What to work on:
Retype all of the entries word for word.

▬▬▬

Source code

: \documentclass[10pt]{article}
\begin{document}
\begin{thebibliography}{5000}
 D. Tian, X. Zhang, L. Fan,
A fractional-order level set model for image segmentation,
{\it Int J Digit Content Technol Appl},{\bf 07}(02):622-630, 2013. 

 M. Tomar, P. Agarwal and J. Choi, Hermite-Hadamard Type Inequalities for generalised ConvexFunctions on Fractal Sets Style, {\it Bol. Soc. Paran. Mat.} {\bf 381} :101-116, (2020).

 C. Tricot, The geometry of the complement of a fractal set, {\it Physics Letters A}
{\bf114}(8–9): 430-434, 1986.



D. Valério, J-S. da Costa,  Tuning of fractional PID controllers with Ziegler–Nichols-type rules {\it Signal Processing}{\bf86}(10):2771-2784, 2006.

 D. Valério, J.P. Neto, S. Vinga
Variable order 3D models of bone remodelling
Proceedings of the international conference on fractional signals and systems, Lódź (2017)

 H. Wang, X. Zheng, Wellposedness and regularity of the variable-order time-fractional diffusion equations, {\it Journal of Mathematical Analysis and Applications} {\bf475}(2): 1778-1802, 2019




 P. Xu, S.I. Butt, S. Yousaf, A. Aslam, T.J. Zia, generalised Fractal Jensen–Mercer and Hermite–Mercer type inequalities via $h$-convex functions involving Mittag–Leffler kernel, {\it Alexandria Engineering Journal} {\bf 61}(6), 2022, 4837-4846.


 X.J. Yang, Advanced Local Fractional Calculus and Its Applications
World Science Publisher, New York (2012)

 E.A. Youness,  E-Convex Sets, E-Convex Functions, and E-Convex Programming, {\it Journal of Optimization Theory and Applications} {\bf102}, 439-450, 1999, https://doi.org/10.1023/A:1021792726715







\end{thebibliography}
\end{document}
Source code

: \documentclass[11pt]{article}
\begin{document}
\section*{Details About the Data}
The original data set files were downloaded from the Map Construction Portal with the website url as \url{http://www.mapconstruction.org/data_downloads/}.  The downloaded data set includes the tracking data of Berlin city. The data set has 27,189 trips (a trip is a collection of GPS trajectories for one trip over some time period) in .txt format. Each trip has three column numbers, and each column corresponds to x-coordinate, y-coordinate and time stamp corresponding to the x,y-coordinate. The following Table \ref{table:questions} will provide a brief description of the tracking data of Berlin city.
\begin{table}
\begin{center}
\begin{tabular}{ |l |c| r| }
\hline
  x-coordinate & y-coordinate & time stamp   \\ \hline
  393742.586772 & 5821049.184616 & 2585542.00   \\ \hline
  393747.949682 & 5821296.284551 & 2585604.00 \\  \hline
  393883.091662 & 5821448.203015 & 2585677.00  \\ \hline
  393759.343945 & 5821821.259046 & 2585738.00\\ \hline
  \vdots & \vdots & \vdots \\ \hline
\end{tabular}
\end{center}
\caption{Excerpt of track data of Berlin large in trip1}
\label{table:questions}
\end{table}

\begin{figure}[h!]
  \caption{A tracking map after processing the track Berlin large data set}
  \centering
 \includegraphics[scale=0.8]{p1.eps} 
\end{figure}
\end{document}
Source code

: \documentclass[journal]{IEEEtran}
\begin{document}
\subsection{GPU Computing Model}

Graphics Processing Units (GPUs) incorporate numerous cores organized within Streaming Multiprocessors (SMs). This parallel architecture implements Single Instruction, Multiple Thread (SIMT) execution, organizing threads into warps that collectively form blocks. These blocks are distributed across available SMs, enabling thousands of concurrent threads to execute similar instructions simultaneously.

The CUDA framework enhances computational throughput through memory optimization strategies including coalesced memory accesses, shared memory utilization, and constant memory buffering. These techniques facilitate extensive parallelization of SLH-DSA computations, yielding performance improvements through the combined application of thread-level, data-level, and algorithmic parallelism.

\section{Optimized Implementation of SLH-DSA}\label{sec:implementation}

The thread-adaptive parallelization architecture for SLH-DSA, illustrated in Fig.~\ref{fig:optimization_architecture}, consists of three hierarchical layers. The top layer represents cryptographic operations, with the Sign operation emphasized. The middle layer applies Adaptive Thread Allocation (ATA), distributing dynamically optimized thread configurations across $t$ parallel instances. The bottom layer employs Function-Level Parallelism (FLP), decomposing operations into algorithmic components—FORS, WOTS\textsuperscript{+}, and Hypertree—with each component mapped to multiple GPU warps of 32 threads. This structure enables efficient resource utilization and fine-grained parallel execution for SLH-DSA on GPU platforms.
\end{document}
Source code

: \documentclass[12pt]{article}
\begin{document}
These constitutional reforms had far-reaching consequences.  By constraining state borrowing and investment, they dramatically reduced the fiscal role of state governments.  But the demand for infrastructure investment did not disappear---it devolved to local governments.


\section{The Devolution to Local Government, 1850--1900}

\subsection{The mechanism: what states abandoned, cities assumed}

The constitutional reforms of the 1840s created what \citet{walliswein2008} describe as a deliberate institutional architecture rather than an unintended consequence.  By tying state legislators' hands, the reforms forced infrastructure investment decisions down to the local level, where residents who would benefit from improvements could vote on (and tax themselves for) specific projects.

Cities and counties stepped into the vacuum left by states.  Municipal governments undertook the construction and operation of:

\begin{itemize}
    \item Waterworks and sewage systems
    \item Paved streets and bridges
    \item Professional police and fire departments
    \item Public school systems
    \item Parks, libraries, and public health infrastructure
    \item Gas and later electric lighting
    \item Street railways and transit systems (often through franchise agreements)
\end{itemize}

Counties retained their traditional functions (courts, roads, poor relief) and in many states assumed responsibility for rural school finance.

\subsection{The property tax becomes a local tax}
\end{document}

▬▬▬

Exercise answer:
Source code

: \documentclass[10pt]{article}
\begin{document}
\begin{thebibliography}{5000}
 D. Tian, X. Zhang, L. Fan,
A fractional-order level set model for image segmentation,
{\it Int J Digit Content Technol Appl},{\bf 07}(02):622-630, 2013. 

 M. Tomar, P. Agarwal and J. Choi, Hermite-Hadamard Type Inequalities for generalised ConvexFunctions on Fractal Sets Style, {\it Bol. Soc. Paran. Mat.} {\bf 381} :101-116, (2020).

 C. Tricot, The geometry of the complement of a fractal set, {\it Physics Letters A}
{\bf114}(8–9): 430-434, 1986.



D. Valério, J-S. da Costa,  Tuning of fractional PID controllers with Ziegler–Nichols-type rules {\it Signal Processing}{\bf86}(10):2771-2784, 2006.

 D. Valério, J.P. Neto, S. Vinga
Variable order 3D models of bone remodelling
Proceedings of the international conference on fractional signals and systems, Lódź (2017)

 H. Wang, X. Zheng, Wellposedness and regularity of the variable-order time-fractional diffusion equations, {\it Journal of Mathematical Analysis and Applications} {\bf475}(2): 1778-1802, 2019




 P. Xu, S.I. Butt, S. Yousaf, A. Aslam, T.J. Zia, generalised Fractal Jensen–Mercer and Hermite–Mercer type inequalities via $h$-convex functions involving Mittag–Leffler kernel, {\it Alexandria Engineering Journal} {\bf 61}(6), 2022, 4837-4846.


 X.J. Yang, Advanced Local Fractional Calculus and Its Applications
World Science Publisher, New York (2012)

 E.A. Youness,  E-Convex Sets, E-Convex Functions, and E-Convex Programming, {\it Journal of Optimization Theory and Applications} {\bf102}, 439-450, 1999, https://doi.org/10.1023/A:1021792726715







\end{thebibliography}
\end{document}
Source code

: \documentclass[11pt]{article}
\begin{document}
\section*{Details About the Data}
The original data set files were downloaded from the Map Construction Portal with the website url as \url{http://www.mapconstruction.org/data_downloads/}.  The downloaded data set includes the tracking data of Berlin city. The data set has 27,189 trips (a trip is a collection of GPS trajectories for one trip over some time period) in .txt format. Each trip has three column numbers, and each column corresponds to x-coordinate, y-coordinate and time stamp corresponding to the x,y-coordinate. The following Table \ref{table:questions} will provide a brief description of the tracking data of Berlin city.
\begin{table}
\begin{center}
\begin{tabular}{ |l |c| r| }
\hline
  x-coordinate & y-coordinate & time stamp   \\ \hline
  393742.586772 & 5821049.184616 & 2585542.00   \\ \hline
  393747.949682 & 5821296.284551 & 2585604.00 \\  \hline
  393883.091662 & 5821448.203015 & 2585677.00  \\ \hline
  393759.343945 & 5821821.259046 & 2585738.00\\ \hline
  \vdots & \vdots & \vdots \\ \hline
\end{tabular}
\end{center}
\caption{Excerpt of track data of Berlin large in trip1}
\label{table:questions}
\end{table}

\begin{figure}[h!]
  \caption{A tracking map after processing the track Berlin large data set}
  \centering
 \includegraphics[scale=0.8]{p1.eps} 
\end{figure}
\end{document}
Source code

: \documentclass[journal]{IEEEtran}
\begin{document}
\subsection{GPU Computing Model}

Graphics Processing Units (GPUs) incorporate numerous cores organized within Streaming Multiprocessors (SMs). This parallel architecture implements Single Instruction, Multiple Thread (SIMT) execution, organizing threads into warps that collectively form blocks. These blocks are distributed across available SMs, enabling thousands of concurrent threads to execute similar instructions simultaneously.

The CUDA framework enhances computational throughput through memory optimization strategies including coalesced memory accesses, shared memory utilization, and constant memory buffering. These techniques facilitate extensive parallelization of SLH-DSA computations, yielding performance improvements through the combined application of thread-level, data-level, and algorithmic parallelism.

\section{Optimized Implementation of SLH-DSA}\label{sec:implementation}

The thread-adaptive parallelization architecture for SLH-DSA, illustrated in Fig.~\ref{fig:optimization_architecture}, consists of three hierarchical layers. The top layer represents cryptographic operations, with the Sign operation emphasized. The middle layer applies Adaptive Thread Allocation (ATA), distributing dynamically optimized thread configurations across $t$ parallel instances. The bottom layer employs Function-Level Parallelism (FLP), decomposing operations into algorithmic components—FORS, WOTS\textsuperscript{+}, and Hypertree—with each component mapped to multiple GPU warps of 32 threads. This structure enables efficient resource utilization and fine-grained parallel execution for SLH-DSA on GPU platforms.
\end{document}
Source code

: \documentclass[12pt]{article}
\begin{document}
These constitutional reforms had far-reaching consequences.  By constraining state borrowing and investment, they dramatically reduced the fiscal role of state governments.  But the demand for infrastructure investment did not disappear---it devolved to local governments.


\section{The Devolution to Local Government, 1850--1900}

\subsection{The mechanism: what states abandoned, cities assumed}

The constitutional reforms of the 1840s created what \citet{walliswein2008} describe as a deliberate institutional architecture rather than an unintended consequence.  By tying state legislators' hands, the reforms forced infrastructure investment decisions down to the local level, where residents who would benefit from improvements could vote on (and tax themselves for) specific projects.

Cities and counties stepped into the vacuum left by states.  Municipal governments undertook the construction and operation of:

\begin{itemize}
    \item Waterworks and sewage systems
    \item Paved streets and bridges
    \item Professional police and fire departments
    \item Public school systems
    \item Parks, libraries, and public health infrastructure
    \item Gas and later electric lighting
    \item Street railways and transit systems (often through franchise agreements)
\end{itemize}

Counties retained their traditional functions (courts, roads, poor relief) and in many states assumed responsibility for rural school finance.

\subsection{The property tax becomes a local tax}
\end{document}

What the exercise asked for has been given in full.